Diagnosed back in Sep 2019, surgery in Nov 2019, ROI in March 2020. Ever since I’ve just been having blood tests and the odd scan. I recently felt awful on the dose I was on so asked for more tests and it seems I was on too low of a dose, so that was changed, but they noticed my Thyroglobulin levels weren’t decreasing as hoped. They did decrease a lot after the ROI, but steadied out around the 6 mark. Because of this I recently had another CT scan and US scan.

After the US they decided to do another biopsy and since then I’ve been terrified it’s not going to be good news. I’m still waiting to hear back off my CT scan but I know I’ll need to wait 2 weeks for the biopsy results. 

The waiting game is never fun, but I feel this time round it’s hitting harder than the initial diagnosis. I’m finding it harder to sleep and harder to distract myself throughout the day.  I feel my doctors are being very vague with everything at the moment and I don’t want to push for any answers because I know they likely don’t want to give me false hope OR scare me. My family are all hit so hard by other family issues at the moment that we’re all a bit lost and need support. They’re supporting me so much but I think they feel as lost as I do at the moment and don’t know what to say. 

What have been other peoples experiences with a second biopsy? Or any tips/suggestions on what I could do to help with the wait? 

  • I am struggling to get my head round this. WHAT did they biopsy after the US?

    If you had something in your thyroid bed or lymph nodes that was big enough to biopsy. I would have expected the Tg levels to be much higher than you describe. 

    Waiting! Oh yes, we've all been there. Even if not for second biopsies, we're all capable of getting ourselves in a state over blood tests and other stuff. I always try to remind myself that whatever the result will be, it was set in stone when they took the sample, and no amount of mental gymnastics will change it. BUT it's always going to be better to know than to not know.

    I can only suggest to try to keep busy. Find some good books to grab your brain, or get stuck into some gardening so you're tired at bed time and don't just lie there wondering what if.
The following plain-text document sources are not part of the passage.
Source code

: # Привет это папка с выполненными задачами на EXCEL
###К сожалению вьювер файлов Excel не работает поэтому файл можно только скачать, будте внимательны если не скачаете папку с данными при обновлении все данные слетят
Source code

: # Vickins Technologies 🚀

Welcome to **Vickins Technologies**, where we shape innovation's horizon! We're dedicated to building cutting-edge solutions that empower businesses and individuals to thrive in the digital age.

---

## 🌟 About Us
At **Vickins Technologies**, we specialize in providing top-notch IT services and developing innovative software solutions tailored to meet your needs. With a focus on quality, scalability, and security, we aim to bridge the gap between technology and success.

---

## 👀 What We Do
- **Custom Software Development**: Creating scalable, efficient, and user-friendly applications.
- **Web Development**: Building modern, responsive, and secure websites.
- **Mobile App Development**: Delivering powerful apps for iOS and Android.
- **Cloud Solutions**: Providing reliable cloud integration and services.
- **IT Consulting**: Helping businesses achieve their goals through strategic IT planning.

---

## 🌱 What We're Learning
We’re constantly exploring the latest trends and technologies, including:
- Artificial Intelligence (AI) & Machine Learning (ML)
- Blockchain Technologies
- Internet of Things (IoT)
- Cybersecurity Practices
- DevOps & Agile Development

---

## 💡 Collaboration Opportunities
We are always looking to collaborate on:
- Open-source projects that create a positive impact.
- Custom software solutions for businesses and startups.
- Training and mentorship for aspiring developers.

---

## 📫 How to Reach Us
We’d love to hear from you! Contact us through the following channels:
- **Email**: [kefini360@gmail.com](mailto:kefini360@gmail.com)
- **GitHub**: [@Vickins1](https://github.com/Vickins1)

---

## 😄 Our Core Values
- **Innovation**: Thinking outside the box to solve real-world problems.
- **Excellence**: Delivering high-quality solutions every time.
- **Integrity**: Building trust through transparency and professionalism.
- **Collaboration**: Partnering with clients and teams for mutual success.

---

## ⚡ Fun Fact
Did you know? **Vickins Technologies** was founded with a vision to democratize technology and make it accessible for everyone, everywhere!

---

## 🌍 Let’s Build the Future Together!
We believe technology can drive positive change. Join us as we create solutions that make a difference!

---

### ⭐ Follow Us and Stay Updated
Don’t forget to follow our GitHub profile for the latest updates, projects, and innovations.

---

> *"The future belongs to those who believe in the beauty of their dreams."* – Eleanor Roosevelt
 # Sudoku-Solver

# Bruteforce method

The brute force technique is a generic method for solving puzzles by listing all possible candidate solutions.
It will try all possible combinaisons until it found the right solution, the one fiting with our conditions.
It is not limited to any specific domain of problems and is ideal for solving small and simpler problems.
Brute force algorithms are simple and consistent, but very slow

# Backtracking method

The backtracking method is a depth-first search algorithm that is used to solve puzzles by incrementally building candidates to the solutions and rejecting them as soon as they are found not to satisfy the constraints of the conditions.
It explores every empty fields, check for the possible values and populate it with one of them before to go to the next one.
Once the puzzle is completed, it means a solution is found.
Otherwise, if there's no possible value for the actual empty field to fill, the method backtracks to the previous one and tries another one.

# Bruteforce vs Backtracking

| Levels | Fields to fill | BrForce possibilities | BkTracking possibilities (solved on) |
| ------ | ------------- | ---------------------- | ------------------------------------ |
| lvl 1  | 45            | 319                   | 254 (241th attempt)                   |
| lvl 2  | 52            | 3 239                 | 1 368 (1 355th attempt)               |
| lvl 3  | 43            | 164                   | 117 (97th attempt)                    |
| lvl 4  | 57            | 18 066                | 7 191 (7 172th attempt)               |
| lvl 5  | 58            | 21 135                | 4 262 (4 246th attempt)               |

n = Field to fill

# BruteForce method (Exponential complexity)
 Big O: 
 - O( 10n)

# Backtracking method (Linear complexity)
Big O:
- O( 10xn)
    As for the docs, they're not being vague - they don't know any more than you do until the results come through. 

    Best wishes

    Barbara

    “Scars are tattoos with better stories.” – Anonymous

  • Hi Barbaral,

    Sorry for taking so long to reply! Life has been mental recently but all with good things, much of it taken from your advice in your reply.

    Thought i'd drop an update, whatever it was they biopsied came back with recurrent PTC, spread even further up the left side of my neck than previously - so another surgery it was. Then they found a recurrence in the central thyroid bed too! It's like a bad TV soap  Upside down

    My previous blood levels confused everyone, but now they're better than ever and exactly were we want them to be ... which would be fine ... if they didn't find another nodule on the right hand side of my neck in a post-op ultrasound! Another Biopsy booked in the new year and an appointment to follow - we will see what happens.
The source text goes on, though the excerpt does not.